Это было очень страшное время - террора, холода, голода , всяческого зверства. Из виднейших писателей многие уже эмигрировали - Мережковский, Бунин, Шмелев. Но в Москве оставалась еще группа писателей культурно-интеллигентской закваски, державшаяся в стороне от власти, кое-как выбивавшаяся сама . У нас был даже в Москве Союз писателей и - по парадоксу революции - престиж «литературы» еще крепко держался у власть имущих - нам отвели особняк Дом Герцена, где мы и собирались. Ни одного коммуниста не было среди наших членов.

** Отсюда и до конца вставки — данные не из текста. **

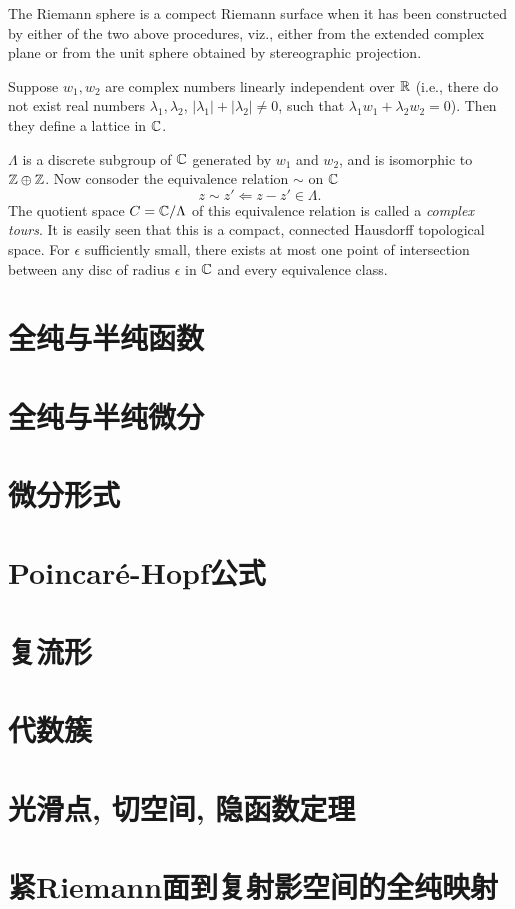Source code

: \begin{example}[The set of extended complex numbers $\Sigma=\C\cup\{\infty\}$ (one point compactification of complex numbers)]
    The Riemann sphere is a compect Riemann surface when it has been constructed by either of the two above procedures, viz., either from the extended complex plane or from the unit sphere obtained by stereographic projection. 
\end{example}
\begin{example}
    Suppose $w_1,w_2$ are complex numbers linearly independent over $\mathbb{R}$ (i.e., there do not exist real numbers $\lambda_1,\lambda_2$, $|\lambda_1|+|\lambda_2|\neq0$, such that $\lambda_1w_1+\lambda_2w_2=0$). Then they define a lattice in $\mathbb{C}$. 

    $\Lambda$ is a discrete subgroup of $\mathbb{C}$ generated by $w_1$ and $w_2$, and is isomorphic to $\mathbb{Z}\oplus\mathbb{Z}$. Now consoder the equivalence relation $\sim$ on $\mathbb{C}$ 
    \[z\sim z'\Leftarrow z-z'\in\Lambda. \]
    The quotient space $C=\mathbb{C}/\Lambda$ of this equivalence relation is called a \textit{complex tours}. It is easily seen that this is a compact, connected Hausdorff topological space. For $\epsilon$ sufficiently small, there exists at most one point of intersection between any disc of radius $\epsilon$ in $\mathbb{C}$ and every equivalence class. 
\end{example}

\section{全纯与半纯函数}\label{s1-3}

\section{全纯与半纯微分}\label{s1-4}

\section{微分形式}\label{s1-5}

\section{Poincar\'e-Hopf公式}\label{s1-6}

\section{复流形}\label{s1-7}

\section{代数簇}\label{s1-8}

\section{光滑点, 切空间, 隐函数定理}\label{s1-9}

\section{紧Riemann面到复射影空间的全纯映射}\label{s1-10}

Пастернак в нашем Союзе не состоял, хотя коммунистом не был, по культуре подходил к нашему уровню.
Так что в Москве существовали как бы две струи литературные: наша - Союз писателей, с академическим оттенком и без скандалов, и футуристическо-имажинистская - со скандалами. Мы находились в сдержанной, но оппозиции правительству, они лобызались с ним, в самых низменных его этажах: в кругах Чеки (политическая полиция).
Власть слишком еще была занята тогда международным своим положением, гражданской войной, подавлением восстаний, грабежом, чтобы обращать внимание на нас, кучку интеллигентов-писателей, устраивав-ших свои чтения в Доме Герцена. Мы пользовались даже некоторой свободой. Бердяева не засадили за бурную и блестящую книжку «Философия неравенства» - против коммунизма (она вышла в самом начале революции, когда существовали еще частные издательства). Айхенвальд прочел у нас в Союзе в 1921 году восторженный доклад о Гумилеве, только что расстрелянном за контрреволюцию в Петрограде. Троцкий ответил на это чтение Айхенвальда статьей «Диктатура, где твой хлыст», но ни Айхенвальда, ни Союз наш все же не тронули.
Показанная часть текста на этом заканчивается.